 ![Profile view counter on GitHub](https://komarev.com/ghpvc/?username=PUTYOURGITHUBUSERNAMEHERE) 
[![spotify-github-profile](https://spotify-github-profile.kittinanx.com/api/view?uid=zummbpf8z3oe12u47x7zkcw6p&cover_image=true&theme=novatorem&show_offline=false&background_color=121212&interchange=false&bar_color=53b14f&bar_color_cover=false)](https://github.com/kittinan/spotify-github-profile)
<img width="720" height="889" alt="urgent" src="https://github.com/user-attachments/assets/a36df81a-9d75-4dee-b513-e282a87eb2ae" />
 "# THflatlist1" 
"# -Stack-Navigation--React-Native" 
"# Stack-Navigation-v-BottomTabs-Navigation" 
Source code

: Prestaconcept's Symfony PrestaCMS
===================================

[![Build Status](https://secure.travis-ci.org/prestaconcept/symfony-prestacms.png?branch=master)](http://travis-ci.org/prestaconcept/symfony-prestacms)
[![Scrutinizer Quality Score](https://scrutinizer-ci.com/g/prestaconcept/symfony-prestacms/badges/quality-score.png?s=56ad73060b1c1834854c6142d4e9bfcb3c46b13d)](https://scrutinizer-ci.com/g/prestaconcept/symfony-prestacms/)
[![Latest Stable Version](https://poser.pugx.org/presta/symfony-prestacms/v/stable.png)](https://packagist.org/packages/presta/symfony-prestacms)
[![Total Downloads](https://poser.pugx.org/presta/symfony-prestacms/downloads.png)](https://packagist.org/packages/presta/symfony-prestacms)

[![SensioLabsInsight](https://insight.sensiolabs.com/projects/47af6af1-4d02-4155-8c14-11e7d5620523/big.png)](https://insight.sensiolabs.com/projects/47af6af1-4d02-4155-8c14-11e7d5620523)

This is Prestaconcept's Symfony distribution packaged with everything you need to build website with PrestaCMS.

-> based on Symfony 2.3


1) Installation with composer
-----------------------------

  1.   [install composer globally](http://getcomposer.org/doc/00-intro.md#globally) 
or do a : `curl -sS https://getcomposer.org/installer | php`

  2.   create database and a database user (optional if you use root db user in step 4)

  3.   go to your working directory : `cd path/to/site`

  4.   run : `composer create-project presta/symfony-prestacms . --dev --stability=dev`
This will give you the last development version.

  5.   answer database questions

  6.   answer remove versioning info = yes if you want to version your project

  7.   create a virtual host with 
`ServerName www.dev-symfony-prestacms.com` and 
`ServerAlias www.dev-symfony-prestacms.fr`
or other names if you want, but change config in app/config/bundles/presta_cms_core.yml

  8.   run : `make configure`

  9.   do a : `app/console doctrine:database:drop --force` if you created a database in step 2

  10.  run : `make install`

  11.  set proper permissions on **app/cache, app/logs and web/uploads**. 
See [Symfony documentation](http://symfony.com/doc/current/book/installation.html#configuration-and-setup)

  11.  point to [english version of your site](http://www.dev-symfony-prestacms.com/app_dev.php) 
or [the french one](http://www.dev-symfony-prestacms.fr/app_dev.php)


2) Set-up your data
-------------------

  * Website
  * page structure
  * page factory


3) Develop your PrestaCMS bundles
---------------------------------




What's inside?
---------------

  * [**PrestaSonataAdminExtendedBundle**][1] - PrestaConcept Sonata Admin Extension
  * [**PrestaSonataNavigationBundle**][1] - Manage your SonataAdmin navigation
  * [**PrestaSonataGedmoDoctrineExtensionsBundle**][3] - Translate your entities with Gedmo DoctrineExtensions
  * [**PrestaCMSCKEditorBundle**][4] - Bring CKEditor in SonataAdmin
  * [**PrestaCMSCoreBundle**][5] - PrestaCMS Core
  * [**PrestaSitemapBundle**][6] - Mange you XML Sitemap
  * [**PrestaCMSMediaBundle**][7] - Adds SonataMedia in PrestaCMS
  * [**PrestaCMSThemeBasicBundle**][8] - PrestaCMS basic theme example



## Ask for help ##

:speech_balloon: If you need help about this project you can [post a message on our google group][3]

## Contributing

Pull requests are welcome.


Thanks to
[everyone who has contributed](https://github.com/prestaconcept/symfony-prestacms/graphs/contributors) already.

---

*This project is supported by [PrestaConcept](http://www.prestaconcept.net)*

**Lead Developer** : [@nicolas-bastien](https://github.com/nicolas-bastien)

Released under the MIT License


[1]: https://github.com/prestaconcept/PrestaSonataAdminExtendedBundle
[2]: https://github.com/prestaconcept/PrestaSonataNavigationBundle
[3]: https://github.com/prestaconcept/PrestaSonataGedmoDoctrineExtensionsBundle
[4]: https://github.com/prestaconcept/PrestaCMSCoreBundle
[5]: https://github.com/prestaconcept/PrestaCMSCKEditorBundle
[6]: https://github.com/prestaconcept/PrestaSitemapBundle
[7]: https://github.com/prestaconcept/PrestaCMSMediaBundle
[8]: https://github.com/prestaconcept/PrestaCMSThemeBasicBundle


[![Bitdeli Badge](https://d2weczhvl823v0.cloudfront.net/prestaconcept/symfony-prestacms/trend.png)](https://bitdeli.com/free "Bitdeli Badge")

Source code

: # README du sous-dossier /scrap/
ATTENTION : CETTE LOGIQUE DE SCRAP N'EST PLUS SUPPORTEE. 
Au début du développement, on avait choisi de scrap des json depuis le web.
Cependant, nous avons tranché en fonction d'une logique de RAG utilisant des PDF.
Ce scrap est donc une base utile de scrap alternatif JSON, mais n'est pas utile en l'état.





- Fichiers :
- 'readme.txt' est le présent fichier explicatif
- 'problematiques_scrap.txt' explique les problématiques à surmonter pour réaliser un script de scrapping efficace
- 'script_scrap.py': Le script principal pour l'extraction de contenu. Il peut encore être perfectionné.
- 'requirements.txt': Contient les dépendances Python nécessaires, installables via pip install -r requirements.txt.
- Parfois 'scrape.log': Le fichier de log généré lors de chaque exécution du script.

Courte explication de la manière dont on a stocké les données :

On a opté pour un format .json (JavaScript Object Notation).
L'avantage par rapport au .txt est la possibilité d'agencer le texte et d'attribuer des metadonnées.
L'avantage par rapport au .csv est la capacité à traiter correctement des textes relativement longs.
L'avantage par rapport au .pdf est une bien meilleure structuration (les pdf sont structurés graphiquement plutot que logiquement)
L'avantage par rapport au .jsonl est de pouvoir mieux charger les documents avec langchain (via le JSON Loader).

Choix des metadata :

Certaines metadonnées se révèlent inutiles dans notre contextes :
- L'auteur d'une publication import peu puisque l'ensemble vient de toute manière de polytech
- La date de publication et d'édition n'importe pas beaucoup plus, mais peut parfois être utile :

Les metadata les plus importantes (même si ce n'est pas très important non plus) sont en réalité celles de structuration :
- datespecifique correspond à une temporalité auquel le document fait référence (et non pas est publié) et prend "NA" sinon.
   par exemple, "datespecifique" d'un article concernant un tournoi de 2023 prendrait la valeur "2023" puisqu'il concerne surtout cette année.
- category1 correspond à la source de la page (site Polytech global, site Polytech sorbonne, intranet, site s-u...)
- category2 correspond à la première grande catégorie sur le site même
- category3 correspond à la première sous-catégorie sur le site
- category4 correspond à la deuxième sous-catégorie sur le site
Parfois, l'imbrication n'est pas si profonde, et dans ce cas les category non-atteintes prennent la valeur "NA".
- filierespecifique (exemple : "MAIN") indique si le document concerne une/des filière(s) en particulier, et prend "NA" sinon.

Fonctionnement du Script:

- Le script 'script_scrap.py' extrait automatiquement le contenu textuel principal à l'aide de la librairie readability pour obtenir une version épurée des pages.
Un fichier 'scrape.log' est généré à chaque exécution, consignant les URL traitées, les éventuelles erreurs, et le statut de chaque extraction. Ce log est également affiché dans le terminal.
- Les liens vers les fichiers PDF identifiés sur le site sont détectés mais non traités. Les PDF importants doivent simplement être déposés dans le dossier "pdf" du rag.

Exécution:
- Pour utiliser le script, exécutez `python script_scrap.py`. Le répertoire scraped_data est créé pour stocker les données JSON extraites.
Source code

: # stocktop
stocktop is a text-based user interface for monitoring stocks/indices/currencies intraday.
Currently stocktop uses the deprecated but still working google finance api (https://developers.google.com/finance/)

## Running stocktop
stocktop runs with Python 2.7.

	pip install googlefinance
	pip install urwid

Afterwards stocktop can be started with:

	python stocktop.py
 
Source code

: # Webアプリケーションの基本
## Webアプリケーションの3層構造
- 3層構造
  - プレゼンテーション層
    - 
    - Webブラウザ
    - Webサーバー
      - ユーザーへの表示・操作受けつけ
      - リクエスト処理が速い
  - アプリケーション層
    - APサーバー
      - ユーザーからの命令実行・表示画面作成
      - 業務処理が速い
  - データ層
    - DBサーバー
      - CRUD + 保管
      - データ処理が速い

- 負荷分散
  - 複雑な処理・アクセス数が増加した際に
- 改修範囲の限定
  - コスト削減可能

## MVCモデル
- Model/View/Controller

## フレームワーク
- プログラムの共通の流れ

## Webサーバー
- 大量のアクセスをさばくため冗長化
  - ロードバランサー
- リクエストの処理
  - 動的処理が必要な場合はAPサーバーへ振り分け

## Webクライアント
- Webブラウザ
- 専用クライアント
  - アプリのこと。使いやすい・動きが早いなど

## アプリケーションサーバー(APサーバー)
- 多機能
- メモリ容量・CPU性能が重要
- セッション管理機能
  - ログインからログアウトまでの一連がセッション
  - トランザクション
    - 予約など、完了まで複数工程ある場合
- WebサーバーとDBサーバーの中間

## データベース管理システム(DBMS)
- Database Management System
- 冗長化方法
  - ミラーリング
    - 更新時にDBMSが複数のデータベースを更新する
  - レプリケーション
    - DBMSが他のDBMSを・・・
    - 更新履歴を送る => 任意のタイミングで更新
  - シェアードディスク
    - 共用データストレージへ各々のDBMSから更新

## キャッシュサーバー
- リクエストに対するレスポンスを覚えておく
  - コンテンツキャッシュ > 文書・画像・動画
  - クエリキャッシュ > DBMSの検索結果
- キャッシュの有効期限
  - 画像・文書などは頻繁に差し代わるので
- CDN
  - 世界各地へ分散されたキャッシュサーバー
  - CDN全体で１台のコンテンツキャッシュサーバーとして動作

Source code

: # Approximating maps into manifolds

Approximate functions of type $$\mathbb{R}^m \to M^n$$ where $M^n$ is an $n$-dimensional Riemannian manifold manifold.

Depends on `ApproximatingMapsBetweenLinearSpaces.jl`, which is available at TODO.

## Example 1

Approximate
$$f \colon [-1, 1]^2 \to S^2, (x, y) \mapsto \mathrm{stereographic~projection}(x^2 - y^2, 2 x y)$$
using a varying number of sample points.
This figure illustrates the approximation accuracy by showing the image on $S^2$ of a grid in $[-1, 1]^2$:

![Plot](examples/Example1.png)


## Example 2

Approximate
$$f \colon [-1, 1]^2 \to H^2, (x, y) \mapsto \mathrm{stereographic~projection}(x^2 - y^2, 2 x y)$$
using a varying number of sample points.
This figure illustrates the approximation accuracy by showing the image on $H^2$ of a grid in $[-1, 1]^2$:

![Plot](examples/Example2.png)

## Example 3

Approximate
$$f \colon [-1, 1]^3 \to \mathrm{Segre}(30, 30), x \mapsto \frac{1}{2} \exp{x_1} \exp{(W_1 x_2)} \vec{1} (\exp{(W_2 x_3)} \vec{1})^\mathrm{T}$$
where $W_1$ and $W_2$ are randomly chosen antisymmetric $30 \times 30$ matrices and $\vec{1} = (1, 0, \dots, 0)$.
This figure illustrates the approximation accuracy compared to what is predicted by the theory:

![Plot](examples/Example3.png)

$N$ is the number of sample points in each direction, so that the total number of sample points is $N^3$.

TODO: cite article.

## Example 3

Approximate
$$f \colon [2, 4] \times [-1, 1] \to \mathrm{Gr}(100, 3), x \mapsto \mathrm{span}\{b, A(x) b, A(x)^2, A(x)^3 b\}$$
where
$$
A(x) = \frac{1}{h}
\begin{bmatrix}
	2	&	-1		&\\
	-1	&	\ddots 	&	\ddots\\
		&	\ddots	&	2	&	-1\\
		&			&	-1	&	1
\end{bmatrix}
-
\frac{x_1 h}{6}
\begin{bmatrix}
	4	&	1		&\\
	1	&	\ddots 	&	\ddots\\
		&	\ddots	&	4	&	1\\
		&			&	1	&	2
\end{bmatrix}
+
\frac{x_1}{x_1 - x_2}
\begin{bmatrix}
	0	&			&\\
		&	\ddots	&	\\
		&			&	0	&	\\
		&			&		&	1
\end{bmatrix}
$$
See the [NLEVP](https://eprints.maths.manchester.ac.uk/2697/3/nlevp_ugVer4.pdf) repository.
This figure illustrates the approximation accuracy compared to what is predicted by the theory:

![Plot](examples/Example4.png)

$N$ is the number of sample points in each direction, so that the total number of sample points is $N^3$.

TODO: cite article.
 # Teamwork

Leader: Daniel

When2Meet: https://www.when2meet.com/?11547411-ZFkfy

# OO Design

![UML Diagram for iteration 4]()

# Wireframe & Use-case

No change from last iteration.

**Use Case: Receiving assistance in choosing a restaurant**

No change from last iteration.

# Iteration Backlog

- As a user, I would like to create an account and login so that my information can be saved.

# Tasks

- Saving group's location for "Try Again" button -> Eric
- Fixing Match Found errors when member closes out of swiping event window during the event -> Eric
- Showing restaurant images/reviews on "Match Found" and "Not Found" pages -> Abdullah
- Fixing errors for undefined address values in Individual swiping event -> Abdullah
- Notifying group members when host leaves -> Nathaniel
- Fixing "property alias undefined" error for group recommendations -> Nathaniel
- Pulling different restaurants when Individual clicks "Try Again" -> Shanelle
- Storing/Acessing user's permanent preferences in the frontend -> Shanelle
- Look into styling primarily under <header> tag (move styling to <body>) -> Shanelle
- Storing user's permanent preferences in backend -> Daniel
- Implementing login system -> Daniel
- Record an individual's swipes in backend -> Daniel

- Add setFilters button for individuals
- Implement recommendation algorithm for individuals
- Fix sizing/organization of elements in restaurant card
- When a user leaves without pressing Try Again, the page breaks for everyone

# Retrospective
________________________
Set down, exactly as they stand above, the lines starting with the line with "[6]: https://github.com/prestaconcept/PrestaSitemapBundle" and going on through the line with "- 'script_scrap.py': Le", and no others.

[6]: https://github.com/prestaconcept/PrestaSitemapBundle
[7]: https://github.com/prestaconcept/PrestaCMSMediaBundle
[8]: https://github.com/prestaconcept/PrestaCMSThemeBasicBundle


[![Bitdeli Badge](https://d2weczhvl823v0.cloudfront.net/prestaconcept/symfony-prestacms/trend.png)](https://bitdeli.com/free "Bitdeli Badge")

Source code

: # README du sous-dossier /scrap/
ATTENTION : CETTE LOGIQUE DE SCRAP N'EST PLUS SUPPORTEE. 
Au début du développement, on avait choisi de scrap des json depuis le web.
Cependant, nous avons tranché en fonction d'une logique de RAG utilisant des PDF.
Ce scrap est donc une base utile de scrap alternatif JSON, mais n'est pas utile en l'état.





- Fichiers :
- 'readme.txt' est le présent fichier explicatif
- 'problematiques_scrap.txt' explique les problématiques à surmonter pour réaliser un script de scrapping efficace
- 'script_scrap.py': Le script principal pour l'extraction de contenu. Il peut encore être perfectionné.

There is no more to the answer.